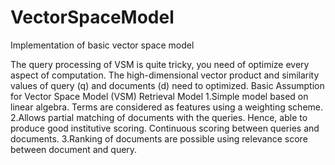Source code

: # VectorSpaceModel
Implementation of basic vector space model 

The query processing of VSM is quite tricky, you need of optimize every aspect of computation.
The high-dimensional vector product and similarity values of query (q) and documents (d) need to
optimized.
Basic Assumption for Vector Space Model (VSM) Retrieval Model
1.Simple model based on linear algebra. Terms are considered as features using a weighting
scheme.
2.Allows partial matching of documents with the queries. Hence, able to produce good institutive
scoring. Continuous scoring between queries and documents.
3.Ranking of documents are possible using relevance score between document and query.
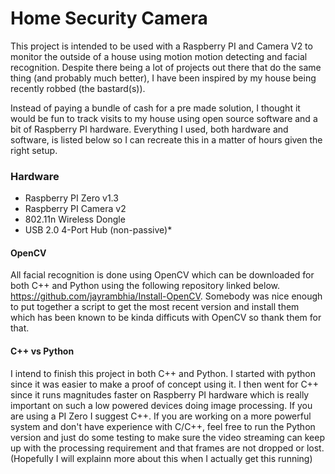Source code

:# Home Security Camera
This project is intended to be used with a Raspberry PI and Camera V2 to monitor the outside of a house using motion motion detecting and facial recognition. Despite there being a lot of projects out there that do the same thing (and probably much better), I have been inspired by my house being recently robbed (the bastard(s)).

Instead of paying a bundle of cash for a pre made solution, I thought it would be fun to track visits to my house using open source software and a bit of Raspberry PI hardware. Everything I used, both hardware and software, is listed below so I can recreate this in a matter of hours given the right setup.

### Hardware
- Raspberry PI Zero v1.3
- Raspberry PI Camera v2
- 802.11n Wireless Dongle
- USB 2.0 4-Port Hub (non-passive)*

#### OpenCV
All facial recognition is done using OpenCV which can be downloaded for both C++ and Python using the following repository linked below. https://github.com/jayrambhia/Install-OpenCV. Somebody was nice enough to put together a script to get the most recent version and install them which has been known to be kinda difficuts with OpenCV so thank them for that.

#### C++ vs Python
I intend to finish this project in both C++ and Python. I started with python since it was easier to make a proof of concept using it. I then went for C++ since it runs magnitudes faster on Raspberry PI hardware which is really important on such a low powered devices doing image processing. If you are using a PI Zero I suggest C++. If you are working on a more powerful system and don't have experience with C/C++, feel free to run the Python version and just do some testing to make sure the video streaming can keep up with the processing requirement and that frames are not dropped or lost. (Hopefully I will explainn more about this when I actually get this running)
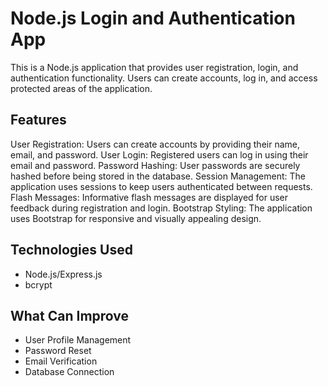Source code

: # Node.js Login and Authentication App

This is a Node.js application that provides user registration, login, and authentication functionality. Users can create accounts, log in, and access protected areas of the application.

## Features

User Registration: Users can create accounts by providing their name, email, and password.
User Login: Registered users can log in using their email and password.
Password Hashing: User passwords are securely hashed before being stored in the database.
Session Management: The application uses sessions to keep users authenticated between requests.
Flash Messages: Informative flash messages are displayed for user feedback during registration and login.
Bootstrap Styling: The application uses Bootstrap for responsive and visually appealing design.

## Technologies Used

- Node.js/Express.js
- bcrypt

## What Can Improve

- User Profile Management
- Password Reset
- Email Verification
- Database Connection
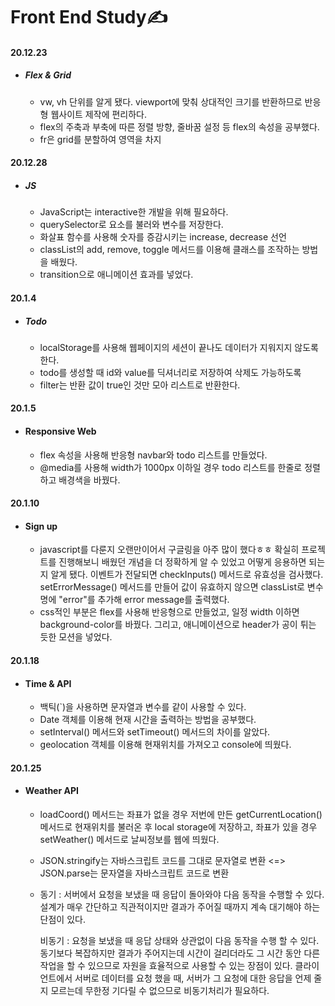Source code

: # Front End Study✍
#### 20.12.23
  + ##### Flex & Grid
    + vw, vh 단위를 알게 됐다. viewport에 맞춰 상대적인 크기를 반환하므로 반응형 웹사이트 제작에 편리하다.
    + flex의 주축과 부축에 따른 정렬 방향, 줄바꿈 설정 등 flex의 속성을 공부했다.
    + fr은 grid를 분할하여 영역을 차지
#### 20.12.28
  + ##### JS
    + JavaScript는 interactive한 개발을 위해 필요하다.
    + querySelector로 요소를 불러와 변수를 저장한다.
    + 화살표 함수를 사용해 숫자를 증감시키는 increase, decrease 선언
    + classList의 add, remove, toggle 메서드를 이용해 클래스를 조작하는 방법을 배웠다.
    + transition으로 애니메이션 효과를 넣었다.
 #### 20.1.4
  + ##### Todo
    + localStorage를 사용해 웹페이지의 세션이 끝나도 데이터가 지워지지 않도록 한다.
    + todo를 생성할 때 id와 value를 딕셔너리로 저장하여 삭제도 가능하도록
    + filter는 반환 값이 true인 것만 모아 리스트로 반환한다.
#### 20.1.5
  + #### Responsive Web
    + flex 속성을 사용해 반응형 navbar와 todo 리스트를 만들었다.
    + @media를 사용해 width가 1000px 이하일 경우 todo 리스트를 한줄로 정렬하고 배경색을 바꿨다.
#### 20.1.10
+ #### Sign up
  + javascript를 다룬지 오랜만이어서 구글링을 아주 많이 했다ㅎㅎ 확실히 프로젝트를 진행해보니 배웠던 개념을 더 정확하게 알 수 있었고 어떻게 응용하면 되는 지 알게 됐다. 이벤트가 전달되면 checkInputs() 메서드로 유효성을 검사했다. setErrorMessage() 메서드를 만들어 값이 유효하지 않으면 classList로 변수명에 "error"를 추가해 error message를 출력했다. 
  + css적인 부분은 flex를 사용해 반응형으로 만들었고, 일정 width 이하면 background-color를 바꿨다. 그리고, 애니메이션으로 header가 공이 튀는 듯한 모션을 넣었다.
#### 20.1.18
+ #### Time & API
  + 백틱(`)을 사용하면 문자열과 변수를 같이 사용할 수 있다.
  + Date 객체를 이용해 현재 시간을 출력하는 방법을 공부했다.
  + setInterval() 메서드와 setTimeout() 메서드의 차이를 알았다.
  + geolocation 객체를 이용해 현재위치를 가져오고 console에 띄웠다.
#### 20.1.25
  + #### Weather API
    + loadCoord() 메서드는 좌표가 없을 경우 저번에 만든 getCurrentLocation() 메서드로 현재위치를 불러온 후 local storage에 저장하고, 좌표가 있을 경우 setWeather() 메서드로 날씨정보를 웹에 띄웠다.
    + JSON.stringify는 자바스크립트 코드를 그대로 문자열로 변환 <=> JSON.parse는 문자열을 자바스크립트 코드로 변환
    + 동기 : 서버에서 요청을 보냈을 때 응답이 돌아와야 다음 동작을 수행할 수 있다. 설계가 매우 간단하고 직관적이지만 결과가 주어질 때까지 계속 대기해야 하는 단점이 있다.
    
      비동기 : 요청을 보냈을 때 응답 상태와 상관없이 다음 동작을 수행 할 수 있다. 동기보다 복잡하지만 결과가 주어지는데 시간이 걸리더라도 그 시간 동안 다른 작업을 할 수 있으므로 자원을 효율적으로 사용할 수 있는 장점이 있다. 클라이언트에서 서버로 데이터를 요청 했을 때, 서버가 그 요청에 대한 응답을 언제 줄지 모르는데 무한정 기다릴 수 없으므로 비동기처리가 필요하다.
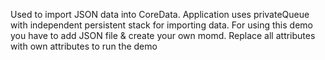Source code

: Used to import JSON data into CoreData. Application uses privateQueue with independent persistent stack for importing data. For using this demo you have to add JSON file & create your own momd. Replace all attributes with own attributes to run the demo
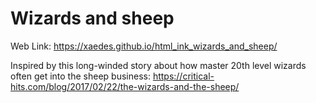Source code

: # Wizards and sheep


Web Link: https://xaedes.github.io/html_ink_wizards_and_sheep/




Inspired by this long-winded story about how master 20th level wizards often get into the sheep business: https://critical-hits.com/blog/2017/02/22/the-wizards-and-the-sheep/
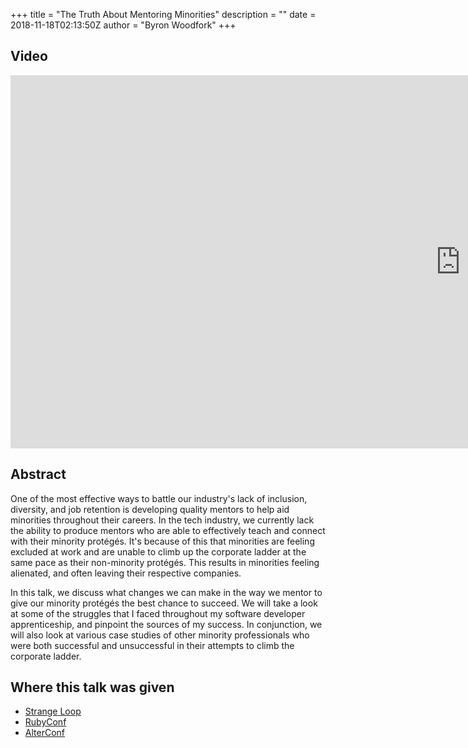 +++
title = "The Truth About Mentoring Minorities"
description = ""
date = 2018-11-18T02:13:50Z
author = "Byron Woodfork"
+++


## Video
<iframe width="1440" height="597" src="https://www.youtube.com/embed/sBD1SGuH2aI" frameborder="0" allow="accelerometer; autoplay; encrypted-media; gyroscope; picture-in-picture" allowfullscreen></iframe>

## Abstract
One of the most effective ways to battle our industry's lack of inclusion, diversity, and job retention is developing quality mentors to help aid minorities throughout their careers. In the tech industry, we currently lack the ability to produce mentors who are able to effectively teach and connect with their minority protégés. It's because of this that minorities are feeling excluded at work and are unable to climb up the corporate ladder at the same pace as their non-minority protégés. This results in minorities feeling alienated, and often leaving their respective companies.

In this talk, we discuss what changes we can make in the way we mentor to give our minority protégés the best chance to succeed. We will take a look at some of the struggles that I faced throughout my software developer apprenticeship, and pinpoint the sources of my success. In conjunction, we will also look at various case studies of other minority professionals who were both successful and unsuccessful in their attempts to climb the corporate ladder.

## Where this talk was given
* [Strange Loop](https://youtu.be/sBD1SGuH2aI)
* [RubyConf](https://youtu.be/1Dttd0eJG94)
* [AlterConf](https://youtu.be/0hkUX5TjD7E)
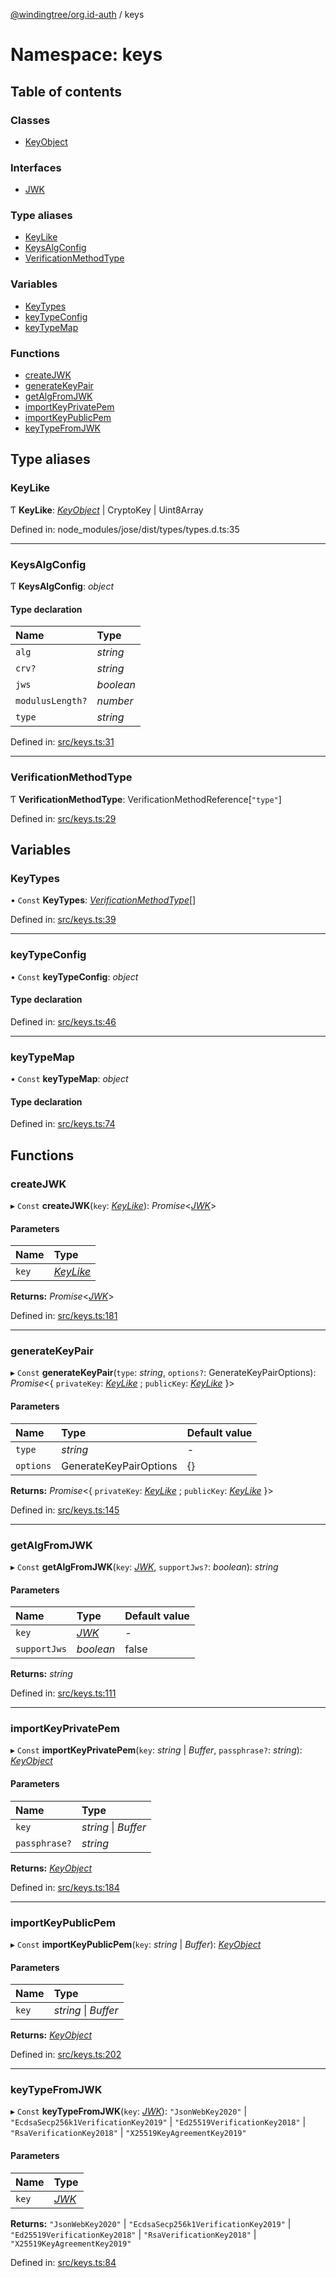 [@windingtree/org.id-auth](../README.md) / keys

# Namespace: keys

## Table of contents

### Classes

- [KeyObject](../classes/keys.keyobject.md)

### Interfaces

- [JWK](../interfaces/keys.jwk.md)

### Type aliases

- [KeyLike](keys.md#keylike)
- [KeysAlgConfig](keys.md#keysalgconfig)
- [VerificationMethodType](keys.md#verificationmethodtype)

### Variables

- [KeyTypes](keys.md#keytypes)
- [keyTypeConfig](keys.md#keytypeconfig)
- [keyTypeMap](keys.md#keytypemap)

### Functions

- [createJWK](keys.md#createjwk)
- [generateKeyPair](keys.md#generatekeypair)
- [getAlgFromJWK](keys.md#getalgfromjwk)
- [importKeyPrivatePem](keys.md#importkeyprivatepem)
- [importKeyPublicPem](keys.md#importkeypublicpem)
- [keyTypeFromJWK](keys.md#keytypefromjwk)

## Type aliases

### KeyLike

Ƭ **KeyLike**: [*KeyObject*](../classes/keys.keyobject.md) \| CryptoKey \| Uint8Array

Defined in: node_modules/jose/dist/types/types.d.ts:35

___

### KeysAlgConfig

Ƭ **KeysAlgConfig**: *object*

#### Type declaration

| Name | Type |
| :------ | :------ |
| `alg` | *string* |
| `crv?` | *string* |
| `jws` | *boolean* |
| `modulusLength?` | *number* |
| `type` | *string* |

Defined in: [src/keys.ts:31](https://github.com/windingtree/org.id-sdk/blob/cc06f59/packages/auth/src/keys.ts#L31)

___

### VerificationMethodType

Ƭ **VerificationMethodType**: VerificationMethodReference[``"type"``]

Defined in: [src/keys.ts:29](https://github.com/windingtree/org.id-sdk/blob/cc06f59/packages/auth/src/keys.ts#L29)

## Variables

### KeyTypes

• `Const` **KeyTypes**: [*VerificationMethodType*](keys.md#verificationmethodtype)[]

Defined in: [src/keys.ts:39](https://github.com/windingtree/org.id-sdk/blob/cc06f59/packages/auth/src/keys.ts#L39)

___

### keyTypeConfig

• `Const` **keyTypeConfig**: *object*

#### Type declaration

Defined in: [src/keys.ts:46](https://github.com/windingtree/org.id-sdk/blob/cc06f59/packages/auth/src/keys.ts#L46)

___

### keyTypeMap

• `Const` **keyTypeMap**: *object*

#### Type declaration

Defined in: [src/keys.ts:74](https://github.com/windingtree/org.id-sdk/blob/cc06f59/packages/auth/src/keys.ts#L74)

## Functions

### createJWK

▸ `Const` **createJWK**(`key`: [*KeyLike*](keys.md#keylike)): *Promise*<[*JWK*](../interfaces/keys.jwk.md)\>

#### Parameters

| Name | Type |
| :------ | :------ |
| `key` | [*KeyLike*](keys.md#keylike) |

**Returns:** *Promise*<[*JWK*](../interfaces/keys.jwk.md)\>

Defined in: [src/keys.ts:181](https://github.com/windingtree/org.id-sdk/blob/cc06f59/packages/auth/src/keys.ts#L181)

___

### generateKeyPair

▸ `Const` **generateKeyPair**(`type`: *string*, `options?`: GenerateKeyPairOptions): *Promise*<{ `privateKey`: [*KeyLike*](keys.md#keylike) ; `publicKey`: [*KeyLike*](keys.md#keylike)  }\>

#### Parameters

| Name | Type | Default value |
| :------ | :------ | :------ |
| `type` | *string* | - |
| `options` | GenerateKeyPairOptions | {} |

**Returns:** *Promise*<{ `privateKey`: [*KeyLike*](keys.md#keylike) ; `publicKey`: [*KeyLike*](keys.md#keylike)  }\>

Defined in: [src/keys.ts:145](https://github.com/windingtree/org.id-sdk/blob/cc06f59/packages/auth/src/keys.ts#L145)

___

### getAlgFromJWK

▸ `Const` **getAlgFromJWK**(`key`: [*JWK*](../interfaces/keys.jwk.md), `supportJws?`: *boolean*): *string*

#### Parameters

| Name | Type | Default value |
| :------ | :------ | :------ |
| `key` | [*JWK*](../interfaces/keys.jwk.md) | - |
| `supportJws` | *boolean* | false |

**Returns:** *string*

Defined in: [src/keys.ts:111](https://github.com/windingtree/org.id-sdk/blob/cc06f59/packages/auth/src/keys.ts#L111)

___

### importKeyPrivatePem

▸ `Const` **importKeyPrivatePem**(`key`: *string* \| *Buffer*, `passphrase?`: *string*): [*KeyObject*](../classes/keys.keyobject.md)

#### Parameters

| Name | Type |
| :------ | :------ |
| `key` | *string* \| *Buffer* |
| `passphrase?` | *string* |

**Returns:** [*KeyObject*](../classes/keys.keyobject.md)

Defined in: [src/keys.ts:184](https://github.com/windingtree/org.id-sdk/blob/cc06f59/packages/auth/src/keys.ts#L184)

___

### importKeyPublicPem

▸ `Const` **importKeyPublicPem**(`key`: *string* \| *Buffer*): [*KeyObject*](../classes/keys.keyobject.md)

#### Parameters

| Name | Type |
| :------ | :------ |
| `key` | *string* \| *Buffer* |

**Returns:** [*KeyObject*](../classes/keys.keyobject.md)

Defined in: [src/keys.ts:202](https://github.com/windingtree/org.id-sdk/blob/cc06f59/packages/auth/src/keys.ts#L202)

___

### keyTypeFromJWK

▸ `Const` **keyTypeFromJWK**(`key`: [*JWK*](../interfaces/keys.jwk.md)): ``"JsonWebKey2020"`` \| ``"EcdsaSecp256k1VerificationKey2019"`` \| ``"Ed25519VerificationKey2018"`` \| ``"RsaVerificationKey2018"`` \| ``"X25519KeyAgreementKey2019"``

#### Parameters

| Name | Type |
| :------ | :------ |
| `key` | [*JWK*](../interfaces/keys.jwk.md) |

**Returns:** ``"JsonWebKey2020"`` \| ``"EcdsaSecp256k1VerificationKey2019"`` \| ``"Ed25519VerificationKey2018"`` \| ``"RsaVerificationKey2018"`` \| ``"X25519KeyAgreementKey2019"``

Defined in: [src/keys.ts:84](https://github.com/windingtree/org.id-sdk/blob/cc06f59/packages/auth/src/keys.ts#L84)
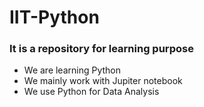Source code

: # IIT-Python
### It is a repository for learning purpose
 - We are learning Python
 - We mainly work with Jupiter notebook
 - We use Python for Data Analysis
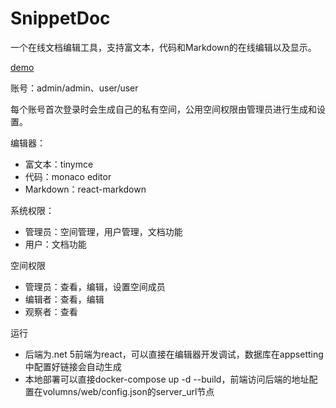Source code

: # SnippetDoc

一个在线文档编辑工具，支持富文本，代码和Markdown的在线编辑以及显示。

[demo](http://180.163.89.224:21001/login)

账号：admin/admin、user/user

每个账号首次登录时会生成自己的私有空间，公用空间权限由管理员进行生成和设置。

编辑器：

- 富文本：tinymce
- 代码：monaco editor
- Markdown：react-markdown

系统权限：

- 管理员：空间管理，用户管理，文档功能
- 用户：文档功能

空间权限

- 管理员：查看，编辑，设置空间成员
- 编辑者：查看，编辑
- 观察者：查看

运行

- 后端为.net 5前端为react，可以直接在编辑器开发调试，数据库在appsetting中配置好链接会自动生成
- 本地部署可以直接docker-compose up -d --build，前端访问后端的地址配置在volumns/web/config.json的server_url节点
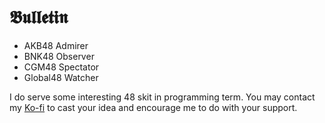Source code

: # 𝕭𝖚𝖑𝖑𝖊𝖙𝖎𝖓

- AKB48 Admirer
- BNK48 Observer
- CGM48 Spectator
- Global48 Watcher

I do serve some interesting 48 skit in programming term.
You may contact my [Ko-fi](https://ko-fi.com/bulletin48) to cast your idea and encourage me to do with your support.

<!---
bulletin48/bulletin48 is a ✨ special ✨ repository because its `README.md` (this file) appears on your GitHub profile.
You can click the Preview link to take a look at your changes.
--->
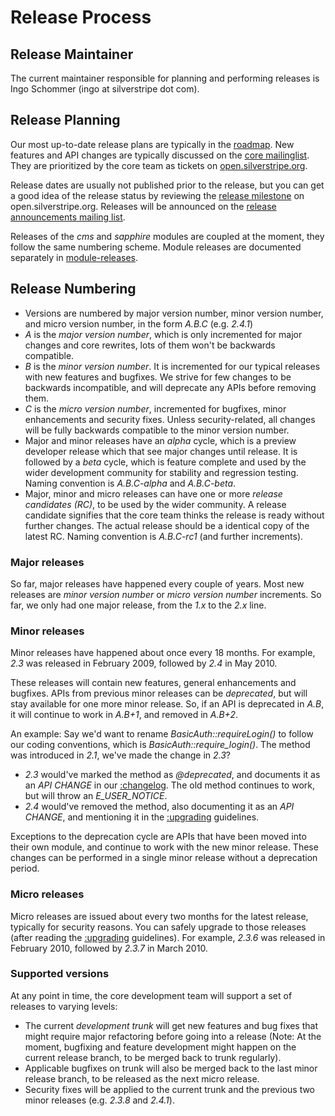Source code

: # Release Process

## Release Maintainer

The current maintainer responsible for planning and performing releases is Ingo Schommer (ingo at silverstripe dot com).

## Release Planning

Our most up-to-date release plans are typically in the [roadmap](http://open.silverstripe.com/roadmap).
New features and API changes are typically discussed on the [core
mailinglist](http://groups.google.com/group/silverstripe-dev). They are prioritized by the core team as tickets on 
[open.silverstripe.org](http://open.silverstripe.com/). 

Release dates are usually not published prior to the release, but you can get a good idea of the release status by
reviewing the [release milestone](http://open.silverstripe.com/roadmap) on open.silverstripe.org. Releases will be
announced on the [release announcements mailing list](http://groups.google.com/group/silverstripe-announce).

Releases of the *cms* and *sapphire* modules are coupled at the moment, they follow the same numbering scheme. Module
releases are documented separately in [module-releases](module-releases).

## Release Numbering

*  Versions are numbered by major version number, minor version number, and micro version number, in the form *A.B.C*
(e.g. *2.4.1*)
*  *A* is the *major version number*, which is only incremented for major changes and core rewrites, lots of them won't
be backwards compatible. 
*  *B* is the *minor version number*. It is incremented for our typical releases with new features and bugfixes. We
strive for few changes to be backwards incompatible, and will deprecate any APIs before removing them.
*  *C* is the *micro version number*, incremented for bugfixes, minor enhancements and security fixes. Unless
security-related, all changes will be fully backwards compatible to the minor version number.
*  Major and minor releases have an *alpha* cycle, which is a preview developer release which that see major changes
until release. It is followed by a *beta* cycle, which is feature complete and used by the wider development community
for stability and regression testing. Naming convention is *A.B.C-alpha* and *A.B.C-beta*.
*  Major, minor and micro releases can have one or more *release candidates (RC)*, to be used by the wider community. A
release candidate signifies that the core team thinks the release is ready without further changes. The actual release
should be a identical copy of the latest RC. Naming convention is *A.B.C-rc1* (and further increments).

### Major releases

So far, major releases have happened every couple of years. Most new releases are *minor version number* or *micro
version number* increments.
So far, we only had one major release, from the *1.x* to the *2.x* line.

### Minor releases

Minor releases have happened about once every 18 months. 
For example, *2.3* was released in February 2009, followed by *2.4* in May 2010.

These releases will contain new features, general enhancements and bugfixes. APIs from previous minor releases can be
*deprecated*, but will stay available for one more minor release. So, if an API is deprecated in *A.B*, it will continue
to work in *A.B+1*, and removed in *A.B+2*. 

An example: Say we'd want to rename *BasicAuth::requireLogin()* to follow our coding conventions, which is
*BasicAuth::require_login()*. The method was introduced in *2.1*, we've made the change in *2.3*?

*  *2.3* would've marked the method as *@deprecated*, and documents it as an *API CHANGE* in our
[:changelog](/changelog). The old method continues to work, but will throw an *E_USER_NOTICE*.
*  *2.4* would've removed the method, also documenting it as an *API CHANGE*, and mentioning it in the
[:upgrading](/upgrading) guidelines.

Exceptions to the deprecation cycle are APIs that have been moved into their own module, and continue to work with the
new minor release. These changes can be performed in a single minor release without a deprecation period.

### Micro releases

Micro releases are issued about every two months for the latest release, typically for security reasons.
You can safely upgrade to those releases (after reading the [:upgrading](/upgrading) guidelines).
For example, *2.3.6* was released in February 2010, followed by *2.3.7* in March 2010.

### Supported versions

At any point in time, the core development team will support a set of releases to varying levels:

*  The current *development trunk* will get new features and bug fixes that might require major refactoring before going
into a release (Note: At the moment, bugfixing and feature development might happen on the current release branch, to be
merged back to trunk regularly).
*  Applicable bugfixes on trunk will also be merged back to the last minor release branch, to be released as the next
micro release.
*  Security fixes will be applied to the current trunk and the previous two minor releases (e.g. *2.3.8* and *2.4.1*).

=-=-=-=-=

State the number of lines in the listing that include the word "backwards", without any other text.

● ANSWER BOX
3